Vaak heerst het idee dat transport over zee minder belastend is voor het milieu dan in de lucht. Maar is dat wel zo?
Klimaatjournalist en poolreiziger Bernice Notenboom zocht het uit en maakte hierover de confronterende documentaire Sea Blind. Een samenvatting.
Op de wereldzeeën varen dagelijks meer dan 100.000 schepen, waaronder 6.000 containerschepen. Het is de schaalgrootte die deze scheepvaart zo duizelingwekkend maakt.
“Hoe groter de containerschepen worden, hoe minder we over ze weten“, stelt Bernice Notenboom. “We lijken wel zeeblind. Want de scheepvaart is een van de meest vervuilende, minst gereguleerde en minst transparante bedrijfstakken ter wereld.”
90 procent van wat in de winkels ligt
Ongeveer 90 procent van alles wat in onze winkels ligt, is per schip vervoerd. Voeding, kleding, meubels, elektronica, auto’s, … Op de Oscar, het grootste containerschip ter wereld, passen maar liefst 19.200 zeecontainers. Goed voor bijvoorbeeld 954 miljoen bananen - twee bananen voor iedere Europeaan - of 39.000 auto's, 117 miljoen paar schoenen of 900 miljoen blikken hondenvoer. Wereldwijd zijn ruim 90.000 containerschepen voortdurend onderweg met vracht.
“Overal in de wereld rekent men op de containerspullen van deze schepen. We verwachten dat hun lading op tijd in de winkel ligt voor een redelijke prijs. En die honderden kilo’s rotte bananen? Die gooien we weg.”
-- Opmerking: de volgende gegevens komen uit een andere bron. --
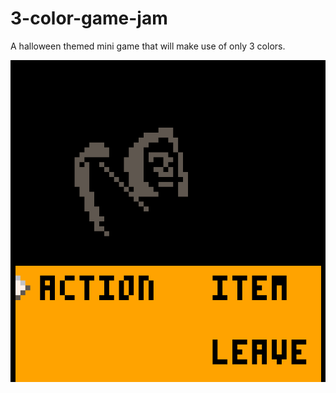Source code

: # 3-color-game-jam
A halloween themed mini game that will make use of only 3 colors.

![Screenshot](spoooky.png)
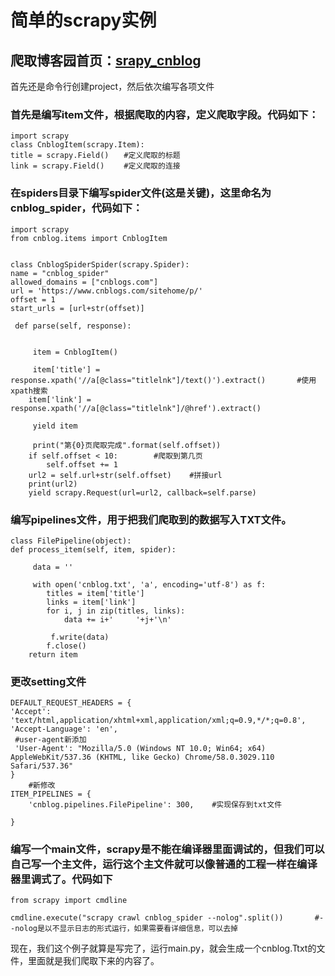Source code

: # 简单的scrapy实例
## 爬取博客园首页：[srapy_cnblog](https://www.cnblogs.com/sitehome/p/1)

 首先还是命令行创建project，然后依次编写各项文件

 ### 首先是编写item文件，根据爬取的内容，定义爬取字段。代码如下：	


 	import scrapy
	class CnblogItem(scrapy.Item):
    title = scrapy.Field()　　#定义爬取的标题
    link = scrapy.Field()　　 #定义爬取的连接

 ### 在spiders目录下编写spider文件(这是关键)，这里命名为cnblog_spider，代码如下：


 	import scrapy
	from cnblog.items import CnblogItem


 	class CnblogSpiderSpider(scrapy.Spider):
    name = "cnblog_spider"
    allowed_domains = ["cnblogs.com"]
    url = 'https://www.cnblogs.com/sitehome/p/'
    offset = 1
    start_urls = [url+str(offset)]

     def parse(self, response):


         item = CnblogItem()

         item['title'] = response.xpath('//a[@class="titlelnk"]/text()').extract()       #使用xpath搜索
        item['link'] = response.xpath('//a[@class="titlelnk"]/@href').extract()

         yield item

         print("第{0}页爬取完成".format(self.offset))
        if self.offset < 10:        #爬取到第几页
            self.offset += 1
        url2 = self.url+str(self.offset)    #拼接url
        print(url2)
        yield scrapy.Request(url=url2, callback=self.parse)
### 编写pipelines文件，用于把我们爬取到的数据写入TXT文件。

 	class FilePipeline(object):
    def process_item(self, item, spider):

         data = ''

         with open('cnblog.txt', 'a', encoding='utf-8') as f:
            titles = item['title']
            links = item['link']
            for i, j in zip(titles, links):
                data += i+'     '+j+'\n'

             f.write(data)
            f.close()
        return item

 ### 更改setting文件 

 	DEFAULT_REQUEST_HEADERS = {
   	'Accept': 'text/html,application/xhtml+xml,application/xml;q=0.9,*/*;q=0.8',
   	'Accept-Language': 'en',
   	 #user-agent新添加
   	 'User-Agent': "Mozilla/5.0 (Windows NT 10.0; Win64; x64) AppleWebKit/537.36 (KHTML, like Gecko) Chrome/58.0.3029.110 Safari/537.36"
	}
		#新修改
	ITEM_PIPELINES = {
    	'cnblog.pipelines.FilePipeline': 300,    #实现保存到txt文件

 	}
### 编写一个main文件，scrapy是不能在编译器里面调试的，但我们可以自己写一个主文件，运行这个主文件就可以像普通的工程一样在编译器里调式了。代码如下


 	from scrapy import cmdline

 	cmdline.execute("scrapy crawl cnblog_spider --nolog".split())       #--nolog是以不显示日志的形式运行，如果需要看详细信息，可以去掉


 现在，我们这个例子就算是写完了，运行main.py，就会生成一个cnblog.Ttxt的文件，里面就是我们爬取下来的内容了。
Effecten op de luchtkwaliteit
De scheepvaartsector is relatief vrij schoon als je kijkt naar de uitstoot per vervoerde ton vracht. Maar… De gigantische hoeveelheden vracht vertekenen de cijfers. De absolute vervuiling geeft heel andere cijfers. De zeventien grootste containerschepen stoten samen net zoveel zwaveloxiden uit als alle auto’s die wereldwijd rondrijden. De scheepvaart zorgt voor ongeveer 3 procent van de wereldwijde CO2-uitstoot.
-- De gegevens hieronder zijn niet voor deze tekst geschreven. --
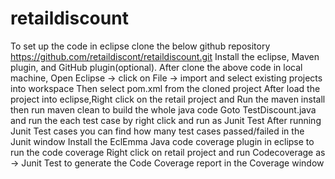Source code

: # retaildiscount
To set up the code in eclipse clone the below github repository
https://github.com/retaildiscont/retaildiscount.git
Install the eclipse, Maven plugin, and GitHub plugin(optional).
After clone the above code in local machine, Open Eclipse -> click on File -> import  and select existing projects into workspace 
Then select pom.xml from the cloned project
After load the project into eclipse,Right click on the retail project and Run the maven install then run maven clean to build the whole java code
Goto TestDiscount.java and run the each test case by right click and run as Junit Test
After running Junit Test cases you can find how many test cases passed/failed in the Junit window 
Install the EclEmma Java code coverage plugin in eclipse to run the code coverage
Right click on retail project and run Codecoverage as -> Junit Test to generate the Code Coverage report in the Coverage window 
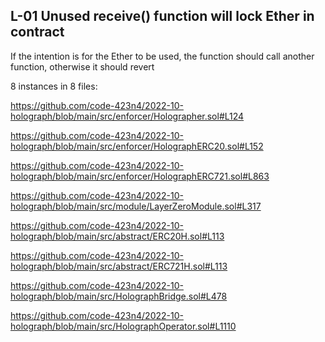 ## L-01 Unused receive() function will lock Ether in contract

If the intention is for the Ether to be used, the function should call another function, otherwise it should revert

8 instances in 8 files:

https://github.com/code-423n4/2022-10-holograph/blob/main/src/enforcer/Holographer.sol#L124

https://github.com/code-423n4/2022-10-holograph/blob/main/src/enforcer/HolographERC20.sol#L152

https://github.com/code-423n4/2022-10-holograph/blob/main/src/enforcer/HolographERC721.sol#L863

https://github.com/code-423n4/2022-10-holograph/blob/main/src/module/LayerZeroModule.sol#L317

https://github.com/code-423n4/2022-10-holograph/blob/main/src/abstract/ERC20H.sol#L113

https://github.com/code-423n4/2022-10-holograph/blob/main/src/abstract/ERC721H.sol#L113

https://github.com/code-423n4/2022-10-holograph/blob/main/src/HolographBridge.sol#L478

https://github.com/code-423n4/2022-10-holograph/blob/main/src/HolographOperator.sol#L1110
De meeste schepen varen op goedkope bunkerolie. Dit is een dikke stookolie die overblijft na de raffinage van autobrandstoffen. “In feite is het brandstof uit het afvalputje van de raffinaderijen”, aldus Bernice Notenboom. De goedkope bunkerolie is zwaar vervuilend: per liter kan het tot 2.000 keer meer zwavel bevatten dan gewone diesel.
Ongereguleerd karakter
Het ondoorzichtige en ongereguleerde karakter van de scheepvaart hangt nauw samen met de mate waarin deze industrie vervuilend is, en verdient daarom net zoveel aandacht. De helft van de 6.000 containerschepen staat geregistreerd in een ander land dan dat van herkomst. De meeste (33 procent) staan geregistreerd in Panama. Terwijl noch de eigenaar, de bemanning, de route of lde ading iets met Panama te maken heeft.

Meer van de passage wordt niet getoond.